PROVIDED DATA:
[Start of section]

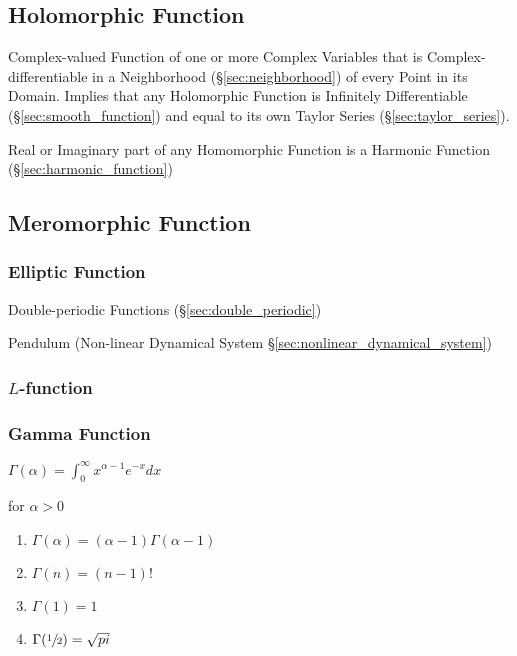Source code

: \subsection{Holomorphic Function}\label{sec:holomorphic_function}

Complex-valued Function of one or more Complex Variables that is
Complex-differentiable in a Neighborhood (\S\ref{sec:neighborhood}) of
every Point in its Domain. Implies that any Holomorphic Function is
Infinitely Differentiable (\S\ref{sec:smooth_function}) and equal to
its own Taylor Series (\S\ref{sec:taylor_series}).

Real or Imaginary part of any Homomorphic Function is a Harmonic
Function (\S\ref{sec:harmonic_function})



\subsection{Meromorphic Function}\label{sec:meromorphic_function}

\subsubsection{Elliptic Function}\label{sec:elliptic_function}

Double-periodic Functions (\S\ref{sec:double_periodic})

Pendulum (Non-linear Dynamical System \S\ref{sec:nonlinear_dynamical_system})



\subsubsection{$L$-function}\label{sec:l_function}

\subsubsection{Gamma Function}\label{sec:gamma_function}

$\Gamma(\alpha) = \int_0^{\infty} x^{\alpha -1} e^{-x} dx$

for $\alpha > 0$

\begin{enumerate}
\item $\Gamma(\alpha) = (\alpha - 1) \Gamma(\alpha -1)$
\item $\Gamma(n) = (n-1)!$
\item $\Gamma(1) = 1$
\item $\Gamma(\sfrac{1}{2}) = \sqrt{pi}$
\end{enumerate}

[End of section]

When a line of the data holds the string "Complex", pick it out and copy it.

Complex-valued Function of one or more Complex Variables that is
Complex-differentiable in a Neighborhood (\S\ref{sec:neighborhood}) of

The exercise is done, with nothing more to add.